Autumn brings changes to the landscape as the equinoctial storms belly up to the bar like braggart seiners, bigger and badder than anybody else around, and dump tons of cold water into our faces. We stagger back for a couple of uncomfortable days, and when we look around there are distinct differences between what is and what was.

Some trees are completely defoliated, every last scrap of leafy flutter is gone and we have missed the show entirely, while others are just a little ragged with colorful highlights. These are beginning the transformation into the glorious "objet de art" that we cherish. There are others however that have made the transition already and can be so bright in their season ending glory that we are compelled to pull off and stare.

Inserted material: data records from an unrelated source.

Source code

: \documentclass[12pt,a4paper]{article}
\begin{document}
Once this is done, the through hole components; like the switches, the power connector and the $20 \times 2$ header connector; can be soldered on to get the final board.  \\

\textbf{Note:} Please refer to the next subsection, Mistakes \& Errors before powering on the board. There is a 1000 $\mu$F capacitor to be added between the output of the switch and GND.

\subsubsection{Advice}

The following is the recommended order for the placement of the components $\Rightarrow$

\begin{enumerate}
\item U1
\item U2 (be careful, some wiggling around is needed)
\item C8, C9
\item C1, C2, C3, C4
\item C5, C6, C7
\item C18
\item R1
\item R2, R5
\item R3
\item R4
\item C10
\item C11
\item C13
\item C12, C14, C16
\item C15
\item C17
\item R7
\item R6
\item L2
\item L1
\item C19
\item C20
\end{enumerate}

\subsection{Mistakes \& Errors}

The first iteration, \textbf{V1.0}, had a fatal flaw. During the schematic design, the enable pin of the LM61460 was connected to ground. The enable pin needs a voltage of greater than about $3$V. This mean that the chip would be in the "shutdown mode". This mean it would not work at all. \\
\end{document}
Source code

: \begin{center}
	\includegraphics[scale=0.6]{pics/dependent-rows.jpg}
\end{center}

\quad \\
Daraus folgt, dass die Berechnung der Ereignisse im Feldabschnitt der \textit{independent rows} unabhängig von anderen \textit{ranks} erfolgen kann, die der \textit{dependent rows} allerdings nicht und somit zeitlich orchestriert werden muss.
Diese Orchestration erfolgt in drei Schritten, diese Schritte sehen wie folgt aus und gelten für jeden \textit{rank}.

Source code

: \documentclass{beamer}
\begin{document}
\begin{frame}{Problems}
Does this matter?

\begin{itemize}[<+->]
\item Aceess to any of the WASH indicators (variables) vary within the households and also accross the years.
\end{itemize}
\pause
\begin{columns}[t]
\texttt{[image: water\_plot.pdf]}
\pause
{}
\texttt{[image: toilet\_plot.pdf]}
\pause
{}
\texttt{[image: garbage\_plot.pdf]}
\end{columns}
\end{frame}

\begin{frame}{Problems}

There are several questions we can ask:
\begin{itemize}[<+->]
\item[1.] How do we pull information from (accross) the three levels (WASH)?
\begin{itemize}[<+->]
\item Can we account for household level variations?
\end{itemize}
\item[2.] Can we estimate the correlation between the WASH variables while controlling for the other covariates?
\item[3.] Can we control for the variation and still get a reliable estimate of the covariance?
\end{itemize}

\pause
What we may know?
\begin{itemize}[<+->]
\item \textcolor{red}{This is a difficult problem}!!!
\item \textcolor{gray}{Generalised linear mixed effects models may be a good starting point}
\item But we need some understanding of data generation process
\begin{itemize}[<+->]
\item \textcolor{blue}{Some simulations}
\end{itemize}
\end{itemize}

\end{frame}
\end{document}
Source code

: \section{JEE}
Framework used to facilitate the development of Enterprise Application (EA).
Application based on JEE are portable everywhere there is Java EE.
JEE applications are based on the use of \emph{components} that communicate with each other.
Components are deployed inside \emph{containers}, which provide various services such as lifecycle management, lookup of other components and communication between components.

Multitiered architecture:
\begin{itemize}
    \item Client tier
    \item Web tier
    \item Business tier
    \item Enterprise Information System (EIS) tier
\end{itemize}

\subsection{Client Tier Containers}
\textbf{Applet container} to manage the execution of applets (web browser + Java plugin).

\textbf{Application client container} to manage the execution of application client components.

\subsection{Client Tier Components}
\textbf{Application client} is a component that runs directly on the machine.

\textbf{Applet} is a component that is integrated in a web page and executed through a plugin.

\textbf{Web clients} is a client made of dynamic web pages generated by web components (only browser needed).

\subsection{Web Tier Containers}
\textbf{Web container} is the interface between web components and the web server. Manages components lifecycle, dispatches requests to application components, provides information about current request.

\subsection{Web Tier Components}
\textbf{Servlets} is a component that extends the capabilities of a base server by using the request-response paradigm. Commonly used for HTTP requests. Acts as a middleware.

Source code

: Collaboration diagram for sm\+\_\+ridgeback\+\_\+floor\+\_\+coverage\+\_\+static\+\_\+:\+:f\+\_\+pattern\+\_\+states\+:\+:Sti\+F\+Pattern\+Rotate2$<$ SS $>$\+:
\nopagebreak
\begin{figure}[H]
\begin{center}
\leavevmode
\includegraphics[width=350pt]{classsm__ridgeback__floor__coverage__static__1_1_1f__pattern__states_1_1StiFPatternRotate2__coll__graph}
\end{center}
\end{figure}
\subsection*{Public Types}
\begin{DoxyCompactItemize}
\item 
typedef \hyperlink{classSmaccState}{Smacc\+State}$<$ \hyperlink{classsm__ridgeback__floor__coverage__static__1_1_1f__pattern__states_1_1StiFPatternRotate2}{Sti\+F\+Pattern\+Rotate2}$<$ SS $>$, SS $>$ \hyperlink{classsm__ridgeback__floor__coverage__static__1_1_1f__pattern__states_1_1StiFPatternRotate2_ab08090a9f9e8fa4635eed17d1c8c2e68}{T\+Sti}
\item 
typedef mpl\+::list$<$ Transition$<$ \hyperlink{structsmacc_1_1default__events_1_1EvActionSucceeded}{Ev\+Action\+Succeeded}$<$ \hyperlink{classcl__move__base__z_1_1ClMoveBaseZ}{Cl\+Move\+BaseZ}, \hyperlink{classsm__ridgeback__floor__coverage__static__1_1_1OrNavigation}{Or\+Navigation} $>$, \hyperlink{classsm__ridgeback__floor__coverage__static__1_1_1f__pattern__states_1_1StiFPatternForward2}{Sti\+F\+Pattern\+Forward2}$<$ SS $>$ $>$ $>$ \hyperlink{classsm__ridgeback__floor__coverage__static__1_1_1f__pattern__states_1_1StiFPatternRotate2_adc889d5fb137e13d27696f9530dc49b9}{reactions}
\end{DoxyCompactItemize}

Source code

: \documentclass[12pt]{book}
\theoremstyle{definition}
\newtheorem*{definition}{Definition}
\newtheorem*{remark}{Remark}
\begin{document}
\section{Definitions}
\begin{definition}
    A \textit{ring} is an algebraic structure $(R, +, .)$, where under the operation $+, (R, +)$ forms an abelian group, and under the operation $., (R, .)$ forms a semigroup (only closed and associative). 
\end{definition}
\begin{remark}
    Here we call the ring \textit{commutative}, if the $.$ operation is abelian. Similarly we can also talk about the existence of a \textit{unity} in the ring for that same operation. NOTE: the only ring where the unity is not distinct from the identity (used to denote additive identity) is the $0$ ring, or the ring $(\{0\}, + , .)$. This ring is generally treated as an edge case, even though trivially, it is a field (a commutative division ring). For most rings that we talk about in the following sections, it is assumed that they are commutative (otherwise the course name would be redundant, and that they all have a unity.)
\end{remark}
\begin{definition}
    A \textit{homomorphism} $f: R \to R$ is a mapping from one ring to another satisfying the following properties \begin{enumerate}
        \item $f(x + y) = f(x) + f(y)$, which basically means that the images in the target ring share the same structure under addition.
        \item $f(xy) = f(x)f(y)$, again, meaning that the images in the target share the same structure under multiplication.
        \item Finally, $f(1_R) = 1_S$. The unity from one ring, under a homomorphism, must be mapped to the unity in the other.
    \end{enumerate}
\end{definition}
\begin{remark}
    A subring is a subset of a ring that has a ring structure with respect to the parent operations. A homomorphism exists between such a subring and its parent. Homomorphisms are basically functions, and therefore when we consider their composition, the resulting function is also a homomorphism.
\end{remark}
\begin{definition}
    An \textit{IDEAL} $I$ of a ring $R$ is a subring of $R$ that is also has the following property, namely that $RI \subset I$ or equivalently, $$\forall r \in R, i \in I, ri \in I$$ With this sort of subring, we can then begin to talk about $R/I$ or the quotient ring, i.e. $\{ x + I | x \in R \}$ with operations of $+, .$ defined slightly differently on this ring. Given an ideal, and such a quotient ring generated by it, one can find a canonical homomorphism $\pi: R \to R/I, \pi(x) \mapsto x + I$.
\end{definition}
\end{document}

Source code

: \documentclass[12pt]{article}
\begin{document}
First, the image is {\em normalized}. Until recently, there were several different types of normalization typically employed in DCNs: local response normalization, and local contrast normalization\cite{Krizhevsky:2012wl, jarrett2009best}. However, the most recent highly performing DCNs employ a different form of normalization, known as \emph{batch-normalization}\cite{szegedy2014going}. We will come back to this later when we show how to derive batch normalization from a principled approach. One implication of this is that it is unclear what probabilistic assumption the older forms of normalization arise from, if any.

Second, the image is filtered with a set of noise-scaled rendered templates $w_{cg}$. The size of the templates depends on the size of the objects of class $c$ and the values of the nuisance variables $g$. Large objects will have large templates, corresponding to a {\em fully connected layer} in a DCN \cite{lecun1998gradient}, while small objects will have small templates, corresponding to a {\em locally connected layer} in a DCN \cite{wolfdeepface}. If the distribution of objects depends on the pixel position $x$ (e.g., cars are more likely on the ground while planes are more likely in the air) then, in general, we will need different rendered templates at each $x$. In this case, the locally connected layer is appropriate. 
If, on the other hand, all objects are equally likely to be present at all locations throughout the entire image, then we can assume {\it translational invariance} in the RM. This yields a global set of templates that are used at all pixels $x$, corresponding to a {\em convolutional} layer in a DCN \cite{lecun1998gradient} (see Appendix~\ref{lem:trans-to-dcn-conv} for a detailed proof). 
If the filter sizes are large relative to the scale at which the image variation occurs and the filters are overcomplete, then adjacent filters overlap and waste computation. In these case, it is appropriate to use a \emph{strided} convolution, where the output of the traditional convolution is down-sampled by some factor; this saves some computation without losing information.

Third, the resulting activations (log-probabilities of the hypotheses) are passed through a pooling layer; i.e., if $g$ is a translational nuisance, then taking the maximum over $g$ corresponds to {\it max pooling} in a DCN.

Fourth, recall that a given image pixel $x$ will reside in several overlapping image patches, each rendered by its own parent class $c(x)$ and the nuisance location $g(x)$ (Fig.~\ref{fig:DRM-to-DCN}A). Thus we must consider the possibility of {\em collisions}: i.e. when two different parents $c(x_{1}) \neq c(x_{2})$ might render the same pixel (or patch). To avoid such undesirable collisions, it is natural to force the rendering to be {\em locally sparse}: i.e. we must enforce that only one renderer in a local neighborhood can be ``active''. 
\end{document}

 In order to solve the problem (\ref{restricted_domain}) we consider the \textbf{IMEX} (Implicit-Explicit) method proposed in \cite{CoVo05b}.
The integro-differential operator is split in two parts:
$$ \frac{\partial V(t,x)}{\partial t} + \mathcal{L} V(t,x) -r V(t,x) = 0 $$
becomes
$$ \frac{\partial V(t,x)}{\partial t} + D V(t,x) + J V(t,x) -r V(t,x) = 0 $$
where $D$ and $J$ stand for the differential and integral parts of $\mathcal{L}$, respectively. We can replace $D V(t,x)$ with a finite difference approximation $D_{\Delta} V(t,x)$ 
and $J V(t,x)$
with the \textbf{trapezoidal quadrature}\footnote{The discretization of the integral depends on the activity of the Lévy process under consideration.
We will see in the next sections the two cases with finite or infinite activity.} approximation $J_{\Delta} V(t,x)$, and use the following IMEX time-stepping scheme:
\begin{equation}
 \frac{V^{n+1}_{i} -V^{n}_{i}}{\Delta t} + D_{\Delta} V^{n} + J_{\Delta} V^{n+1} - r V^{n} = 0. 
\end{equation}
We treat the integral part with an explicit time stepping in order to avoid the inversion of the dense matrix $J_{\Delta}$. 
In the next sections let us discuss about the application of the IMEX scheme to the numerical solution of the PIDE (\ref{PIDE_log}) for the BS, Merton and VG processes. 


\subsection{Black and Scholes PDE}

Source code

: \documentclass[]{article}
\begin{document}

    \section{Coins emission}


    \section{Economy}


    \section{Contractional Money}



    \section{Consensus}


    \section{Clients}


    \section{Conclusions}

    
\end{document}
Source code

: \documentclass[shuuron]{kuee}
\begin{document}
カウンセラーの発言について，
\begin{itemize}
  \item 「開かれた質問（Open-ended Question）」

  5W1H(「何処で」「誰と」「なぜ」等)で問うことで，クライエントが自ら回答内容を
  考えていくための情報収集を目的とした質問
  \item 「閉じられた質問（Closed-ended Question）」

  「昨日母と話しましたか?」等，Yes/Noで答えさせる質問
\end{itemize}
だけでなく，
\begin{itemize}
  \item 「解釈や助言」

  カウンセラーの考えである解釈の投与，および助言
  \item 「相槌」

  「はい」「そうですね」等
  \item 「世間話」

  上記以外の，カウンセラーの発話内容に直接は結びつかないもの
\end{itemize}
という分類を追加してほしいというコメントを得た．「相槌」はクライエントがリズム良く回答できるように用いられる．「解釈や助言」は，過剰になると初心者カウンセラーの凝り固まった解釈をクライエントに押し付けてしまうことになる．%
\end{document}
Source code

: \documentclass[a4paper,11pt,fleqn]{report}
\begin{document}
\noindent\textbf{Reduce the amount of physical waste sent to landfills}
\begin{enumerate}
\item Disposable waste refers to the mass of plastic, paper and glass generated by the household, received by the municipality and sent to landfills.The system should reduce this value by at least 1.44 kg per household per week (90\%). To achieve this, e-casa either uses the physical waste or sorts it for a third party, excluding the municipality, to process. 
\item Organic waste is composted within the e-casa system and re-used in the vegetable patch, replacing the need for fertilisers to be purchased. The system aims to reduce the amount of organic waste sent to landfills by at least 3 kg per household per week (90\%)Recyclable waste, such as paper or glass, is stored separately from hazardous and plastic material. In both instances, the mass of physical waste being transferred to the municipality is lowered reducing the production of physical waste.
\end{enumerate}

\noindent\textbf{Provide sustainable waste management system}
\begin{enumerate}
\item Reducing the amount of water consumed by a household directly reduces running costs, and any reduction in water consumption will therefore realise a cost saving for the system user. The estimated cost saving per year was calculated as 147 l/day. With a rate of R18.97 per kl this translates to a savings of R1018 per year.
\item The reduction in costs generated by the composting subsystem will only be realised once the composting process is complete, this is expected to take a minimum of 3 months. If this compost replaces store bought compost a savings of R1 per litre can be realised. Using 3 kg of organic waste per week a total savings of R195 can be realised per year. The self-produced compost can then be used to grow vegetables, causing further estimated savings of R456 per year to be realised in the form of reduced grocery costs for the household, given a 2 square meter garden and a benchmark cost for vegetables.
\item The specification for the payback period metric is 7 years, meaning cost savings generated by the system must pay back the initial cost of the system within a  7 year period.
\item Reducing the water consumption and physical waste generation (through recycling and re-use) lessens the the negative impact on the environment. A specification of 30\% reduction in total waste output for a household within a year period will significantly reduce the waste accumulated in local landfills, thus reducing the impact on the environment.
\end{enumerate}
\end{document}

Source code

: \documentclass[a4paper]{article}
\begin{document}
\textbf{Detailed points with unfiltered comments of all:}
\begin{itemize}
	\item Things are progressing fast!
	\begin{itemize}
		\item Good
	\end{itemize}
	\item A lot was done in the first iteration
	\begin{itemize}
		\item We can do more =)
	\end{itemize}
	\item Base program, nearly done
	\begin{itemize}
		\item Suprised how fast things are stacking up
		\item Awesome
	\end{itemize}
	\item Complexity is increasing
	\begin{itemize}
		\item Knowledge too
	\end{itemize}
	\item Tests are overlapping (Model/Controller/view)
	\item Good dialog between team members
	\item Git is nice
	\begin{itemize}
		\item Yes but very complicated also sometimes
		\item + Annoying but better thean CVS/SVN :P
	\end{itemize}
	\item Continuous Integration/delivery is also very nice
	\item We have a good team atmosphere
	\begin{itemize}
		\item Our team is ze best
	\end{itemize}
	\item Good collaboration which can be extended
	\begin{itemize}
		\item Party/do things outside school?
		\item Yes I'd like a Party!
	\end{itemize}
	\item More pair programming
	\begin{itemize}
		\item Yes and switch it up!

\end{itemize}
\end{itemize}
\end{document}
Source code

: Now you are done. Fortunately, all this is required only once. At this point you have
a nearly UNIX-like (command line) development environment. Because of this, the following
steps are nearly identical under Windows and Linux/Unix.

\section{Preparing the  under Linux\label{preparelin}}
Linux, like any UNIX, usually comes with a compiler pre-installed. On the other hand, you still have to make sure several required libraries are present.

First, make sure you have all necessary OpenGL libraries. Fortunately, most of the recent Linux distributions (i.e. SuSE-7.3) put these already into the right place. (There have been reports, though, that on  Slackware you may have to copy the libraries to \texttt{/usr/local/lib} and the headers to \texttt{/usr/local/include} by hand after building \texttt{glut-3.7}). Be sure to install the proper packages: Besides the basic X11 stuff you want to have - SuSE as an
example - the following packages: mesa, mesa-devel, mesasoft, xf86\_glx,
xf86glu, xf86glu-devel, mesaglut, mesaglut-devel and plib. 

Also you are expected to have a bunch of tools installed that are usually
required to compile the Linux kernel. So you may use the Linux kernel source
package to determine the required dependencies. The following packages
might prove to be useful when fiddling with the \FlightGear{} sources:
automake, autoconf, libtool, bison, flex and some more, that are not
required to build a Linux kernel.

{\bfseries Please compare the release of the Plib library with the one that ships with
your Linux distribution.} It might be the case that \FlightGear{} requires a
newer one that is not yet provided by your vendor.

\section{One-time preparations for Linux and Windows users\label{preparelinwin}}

I saw one the other day, a Fern Leafed Full Moon Japanese Maple, that had the richest, reddest color of any tree I have ever seen. The leaves are large, with deep indentations so it offers little obstruction to the ravages of the winds, and it's low weeping shape seems to be streamlined already so there is a feeling of running with the wind. The whole thing is no larger than three feet tall and four feet across, but the effect of the color was every bit as impressive as if it had been a giant. Rich, deep and so utterly unlike anything else in the landscape the graduated redness of each leaf seemed to be deepening as it shaded from the branch edge to it's spikey, many sectioned tip.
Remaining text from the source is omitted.